• _To do_
Set down a faithful copy of every record, and skip the pictures in it.
┄┄┄┄┄┄┄┄┄┄┄┄┄┄┄┄┄┄┄┄
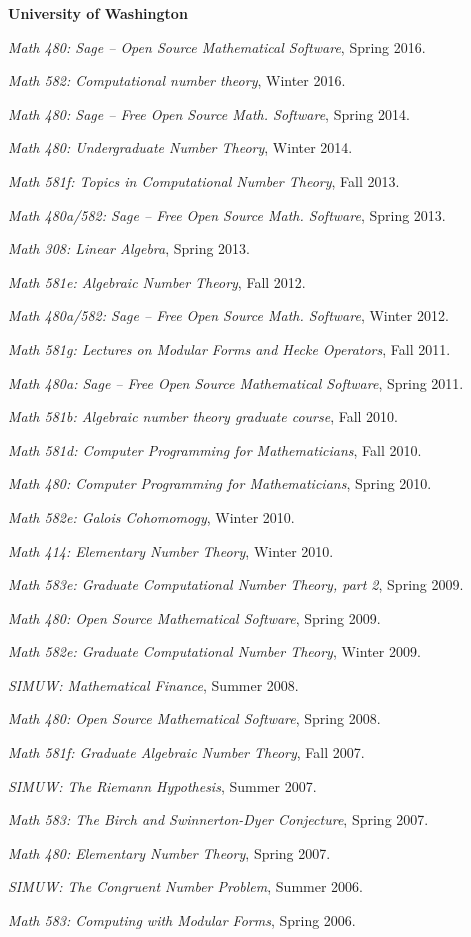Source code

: \documentclass[10pt]{article}
\newcounter{totalnumclasses}
\newenvironment{classes}
   {
   \begin{revnumerate}[\value{totalnumclasses}]
   {}
         {
            \setlength{\itemsep}{.5ex}
            \setlength{\parsep}{0ex}
            \setlength{\leftmargin}{0em}
            \setlength{\parskip}{0ex}
            \setlength{\topsep}{0ex}
         }
   }
   {
\end{revnumerate}
   }
\newcommand{\marginlabel}[1]{
\begin{minipage}[b]{0.8\labelwidth}{\large \textsf{\textbf{#1}}}\end{minipage}}
\newcommand{\entrylabel}[1]{\mbox{\marginlabel{#1}}\hfill}
\newcommand{\MainListlabel}[1]
   {
      \parbox[t]{\labelwidth}{\hspace{.8em}\marginlabel{#1}}
   }
\newenvironment{MainList}[1]
   {
      \renewcommand{\entrylabel}{\MainListlabel}
      \begin{list}{}
      {
         \renewcommand{\makelabel}{\entrylabel}
         \setlength   {\itemindent}{-.65em}
         \setlength   {\labelwidth}{#1}
         \setlength   {\leftmargin}{\labelwidth}
         \setlength   {\itemsep}{3ex}
      }
   }
   {
      \end{list}
   }
\begin{document}
\begin{MainList}{88pt}
{\bf University of Washington}
\setcounter{totalnumclasses}{40}
\begin{classes}
\item {\em Math 480: Sage -- Open Source Mathematical Software}, Spring 2016.
\item {\em Math 582: Computational number theory}, Winter 2016.
\item {\em Math 480: Sage -- Free Open Source Math. Software}, Spring 2014.
\item {\em Math 480: Undergraduate Number Theory}, Winter 2014.
\item {\em Math 581f: Topics in Computational Number Theory}, Fall 2013.
\item {\em Math 480a/582: Sage -- Free Open Source Math. Software}, Spring 2013.
\item {\em Math 308: Linear Algebra}, Spring 2013.
\item {\em Math 581e: Algebraic Number Theory}, Fall 2012.
\item {\em Math 480a/582: Sage -- Free Open Source Math. Software}, Winter 2012.
\item {\em Math 581g: Lectures on Modular Forms and Hecke Operators}, Fall 2011.
\item {\em Math 480a: Sage -- Free Open Source Mathematical Software}, Spring 2011.
\item {\em Math 581b: Algebraic number theory graduate course}, Fall 2010.
\item {\em Math 581d: Computer Programming for Mathematicians}, Fall 2010.
\item {\em Math 480: Computer Programming for Mathematicians}, Spring 2010.
\item {\em Math 582e: Galois Cohomomogy}, Winter 2010.
\item {\em Math 414: Elementary Number Theory}, Winter 2010.
\item {\em Math 583e: Graduate Computational Number Theory, part 2}, Spring 2009.
\item {\em Math 480: Open Source Mathematical Software},  Spring 2009.
\item {\em Math 582e: Graduate Computational Number Theory}, Winter 2009.
\item {\em SIMUW: Mathematical Finance}, Summer 2008.
\item {\em Math 480: Open Source Mathematical Software},  Spring 2008.
\item {\em Math 581f: Graduate Algebraic Number Theory}, Fall 2007.
\item {\em SIMUW: The Riemann Hypothesis}, Summer 2007.
\item {\em Math 583: The Birch and Swinnerton-Dyer Conjecture}, Spring 2007.
\item {\em Math 480: Elementary Number Theory},  Spring 2007.
\item {\em SIMUW: The Congruent Number Problem}, Summer 2006.
\item {\em Math 583: Computing with Modular Forms},  Spring 2006.
\end{classes}



\end{MainList}
\end{document}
┄┄┄┄┄┄┄┄┄┄┄┄┄┄┄┄┄┄┄┄
• _Result for this task_
Source code

: \documentclass[10pt]{article}
\newcounter{totalnumclasses}
\newenvironment{classes}
   {
   \begin{revnumerate}[\value{totalnumclasses}]
   {}
         {
            \setlength{\itemsep}{.5ex}
            \setlength{\parsep}{0ex}
            \setlength{\leftmargin}{0em}
            \setlength{\parskip}{0ex}
            \setlength{\topsep}{0ex}
         }
   }
   {
\end{revnumerate}
   }
\newcommand{\marginlabel}[1]{
\begin{minipage}[b]{0.8\labelwidth}{\large \textsf{\textbf{#1}}}\end{minipage}}
\newcommand{\entrylabel}[1]{\mbox{\marginlabel{#1}}\hfill}
\newcommand{\MainListlabel}[1]
   {
      \parbox[t]{\labelwidth}{\hspace{.8em}\marginlabel{#1}}
   }
\newenvironment{MainList}[1]
   {
      \renewcommand{\entrylabel}{\MainListlabel}
      \begin{list}{}
      {
         \renewcommand{\makelabel}{\entrylabel}
         \setlength   {\itemindent}{-.65em}
         \setlength   {\labelwidth}{#1}
         \setlength   {\leftmargin}{\labelwidth}
         \setlength   {\itemsep}{3ex}
      }
   }
   {
      \end{list}
   }
\begin{document}
\begin{MainList}{88pt}
{\bf University of Washington}
\setcounter{totalnumclasses}{40}
\begin{classes}
\item {\em Math 480: Sage -- Open Source Mathematical Software}, Spring 2016.
\item {\em Math 582: Computational number theory}, Winter 2016.
\item {\em Math 480: Sage -- Free Open Source Math. Software}, Spring 2014.
\item {\em Math 480: Undergraduate Number Theory}, Winter 2014.
\item {\em Math 581f: Topics in Computational Number Theory}, Fall 2013.
\item {\em Math 480a/582: Sage -- Free Open Source Math. Software}, Spring 2013.
\item {\em Math 308: Linear Algebra}, Spring 2013.
\item {\em Math 581e: Algebraic Number Theory}, Fall 2012.
\item {\em Math 480a/582: Sage -- Free Open Source Math. Software}, Winter 2012.
\item {\em Math 581g: Lectures on Modular Forms and Hecke Operators}, Fall 2011.
\item {\em Math 480a: Sage -- Free Open Source Mathematical Software}, Spring 2011.
\item {\em Math 581b: Algebraic number theory graduate course}, Fall 2010.
\item {\em Math 581d: Computer Programming for Mathematicians}, Fall 2010.
\item {\em Math 480: Computer Programming for Mathematicians}, Spring 2010.
\item {\em Math 582e: Galois Cohomomogy}, Winter 2010.
\item {\em Math 414: Elementary Number Theory}, Winter 2010.
\item {\em Math 583e: Graduate Computational Number Theory, part 2}, Spring 2009.
\item {\em Math 480: Open Source Mathematical Software},  Spring 2009.
\item {\em Math 582e: Graduate Computational Number Theory}, Winter 2009.
\item {\em SIMUW: Mathematical Finance}, Summer 2008.
\item {\em Math 480: Open Source Mathematical Software},  Spring 2008.
\item {\em Math 581f: Graduate Algebraic Number Theory}, Fall 2007.
\item {\em SIMUW: The Riemann Hypothesis}, Summer 2007.
\item {\em Math 583: The Birch and Swinnerton-Dyer Conjecture}, Spring 2007.
\item {\em Math 480: Elementary Number Theory},  Spring 2007.
\item {\em SIMUW: The Congruent Number Problem}, Summer 2006.
\item {\em Math 583: Computing with Modular Forms},  Spring 2006.
\end{classes}



\end{MainList}
\end{document}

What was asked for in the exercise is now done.